- About Us
Dog is still Smilin'
"Change is tough."
This has been a thought that has been on Marty Fernandez's mind since April 2, when he and his wife, Peg Moe, signed the papers that made the Smilin' Dog restaurant theirs. That day, the couple didn't just buy a restaurant, they bought a South Whidbey institution.
The little eatery, which is located in a turn-of-the century house attached to the back of the Bayview Cash Store, has been a magnet for about five years for high school students, customers at the Bayview Farmers Market, and people who wanted somewhere to have their Saturday or Sunday morning coffee that was not quite home, but wasn't quite a coffee shop either.
That feeling has remained intact since Fernandez and Moe purchased the place from former owners Jonni and Dennis Reed. There is still a couch, chairs and living room lamps in a part of the restaurant that looks much like, well, a living room. Elsewhere, it is almost impossible to find two tables or two chairs that are identical. Just like home, only it's not.
Even Fernandez and Moe, who physically resemble the Reeds, seem familiar.
Things are a little different now, but only a little -- and mainly on the menu. Fernandez, a former Microsoft interface designer, has added some items to the Dog repertoire that remind him of the cafes he frequented when he was a student in Berkeley, Calif. The new owners also have a long-range business plan that gave the Smilin' Dog a beer and wine license this year, and will bring live music, guest chefs, a professionally trained staff, and perhaps even a pub area to the place.
Even as he and his wife make all these plans, Fernandez said he wants to preserve what he found at the Dog when he and Moe moved to the island in 1999.
"It had a level of funkiness," he said. "It had a character."
Longtime Smilin' Dog customers feel the same way. Saturdays are more crowded now than in the past -- Fernandez said he has seen business go up by 50 percent -- but, said customer Pam Mitchell, she likes the mix of kids, parents, young people and older people.

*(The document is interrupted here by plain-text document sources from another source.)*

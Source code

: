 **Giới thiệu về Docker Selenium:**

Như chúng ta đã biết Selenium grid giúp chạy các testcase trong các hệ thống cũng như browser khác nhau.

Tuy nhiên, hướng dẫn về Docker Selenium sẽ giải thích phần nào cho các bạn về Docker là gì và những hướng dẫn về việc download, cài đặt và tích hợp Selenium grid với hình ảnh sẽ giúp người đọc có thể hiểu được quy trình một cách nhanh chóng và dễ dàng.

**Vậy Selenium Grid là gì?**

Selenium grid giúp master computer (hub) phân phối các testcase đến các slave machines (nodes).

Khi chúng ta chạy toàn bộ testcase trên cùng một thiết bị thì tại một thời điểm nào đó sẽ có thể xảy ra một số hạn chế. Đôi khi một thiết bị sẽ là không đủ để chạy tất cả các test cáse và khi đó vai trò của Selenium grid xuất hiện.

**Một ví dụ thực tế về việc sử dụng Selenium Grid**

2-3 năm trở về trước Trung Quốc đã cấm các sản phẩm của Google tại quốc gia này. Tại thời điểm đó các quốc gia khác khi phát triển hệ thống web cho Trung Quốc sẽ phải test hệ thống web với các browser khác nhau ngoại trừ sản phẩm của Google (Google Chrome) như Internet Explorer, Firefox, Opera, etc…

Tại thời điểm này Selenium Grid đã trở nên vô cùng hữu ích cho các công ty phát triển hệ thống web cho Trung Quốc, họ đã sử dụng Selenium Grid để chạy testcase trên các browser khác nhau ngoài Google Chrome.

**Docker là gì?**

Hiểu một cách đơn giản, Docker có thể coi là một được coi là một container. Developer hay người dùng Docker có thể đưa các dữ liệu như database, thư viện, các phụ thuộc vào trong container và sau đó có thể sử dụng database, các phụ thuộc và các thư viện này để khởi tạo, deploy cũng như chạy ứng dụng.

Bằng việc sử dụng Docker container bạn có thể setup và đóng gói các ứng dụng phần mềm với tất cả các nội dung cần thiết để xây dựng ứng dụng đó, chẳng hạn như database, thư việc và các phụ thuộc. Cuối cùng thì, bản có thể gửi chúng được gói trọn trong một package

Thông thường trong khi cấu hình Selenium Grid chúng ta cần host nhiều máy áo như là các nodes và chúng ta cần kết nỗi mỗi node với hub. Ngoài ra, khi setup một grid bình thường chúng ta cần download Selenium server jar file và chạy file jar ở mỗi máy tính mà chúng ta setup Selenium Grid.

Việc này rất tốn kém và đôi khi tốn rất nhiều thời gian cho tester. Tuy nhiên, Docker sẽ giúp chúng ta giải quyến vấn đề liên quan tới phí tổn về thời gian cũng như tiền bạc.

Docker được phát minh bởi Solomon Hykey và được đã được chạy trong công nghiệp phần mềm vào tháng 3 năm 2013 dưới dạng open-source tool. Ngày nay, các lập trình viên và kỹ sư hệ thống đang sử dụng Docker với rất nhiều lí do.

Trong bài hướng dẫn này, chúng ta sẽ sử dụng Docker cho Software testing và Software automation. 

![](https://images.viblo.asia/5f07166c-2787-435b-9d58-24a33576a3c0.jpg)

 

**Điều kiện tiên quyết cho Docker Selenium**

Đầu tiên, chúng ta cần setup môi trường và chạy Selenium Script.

"It's comfortable, there's culture, it's close to home (cooked) food, and it's a fun place to be," she said. "It's definitely community."
Sally Mills, a regular since the Smilin' Dog first opened, said the mix of people and a good latte draw her every weekend.
"I just love the people," she said.
With the atmosphere taken care of, Fernandez said he is concentrating on the menu. In the Dog's kitchen every morning and afternoon, he personally makes items like the restaurant's ubiquitous rice and bean quesadillas, Mediterranean mezo, and chicken and turkey sausage sandwiches. Starting next year, more of the ingredients in these items will come directly from South Whidbey farmers and gardeners, and almost every food item will be prepared on site, including tortillas and salsa.
Fernandez said he wants Smilin' Dog diners to get more than just a meal when they sit down in his restaurant.
"I just wanted to raise some food consciousness," he said.
Fernandez and Moe have also made some changes they hope will make the Smilin' Dog more inviting. Smoking is not allowed in the restaurant or outside on the deck. The pair have also put work into the landscaping in the Dog's front yard. Moe said between the house-like features retained by the restaurant and all the time she, Fernandez, and the couple's 5-year-old daughter, Sofie, spend there, they want the place to be more than just work.
"This place felt like home to us," she said.
More than anything, Fernandez said he is looking forward to bringing more live music to the Smilin' Dog. After all, he said, music is the reason coffeehouses exist.
"Dylan and Baez came out of the back rooms of coffeehouses," he said.
Even with their musical plans, Fernandez said he does not know whether he and his wife will add more space to the restaurant in the future. A renovation of the Bayview Cash Store in 2000 nearly doubled the seating space indoors, and added a significant amount of outdoor seating.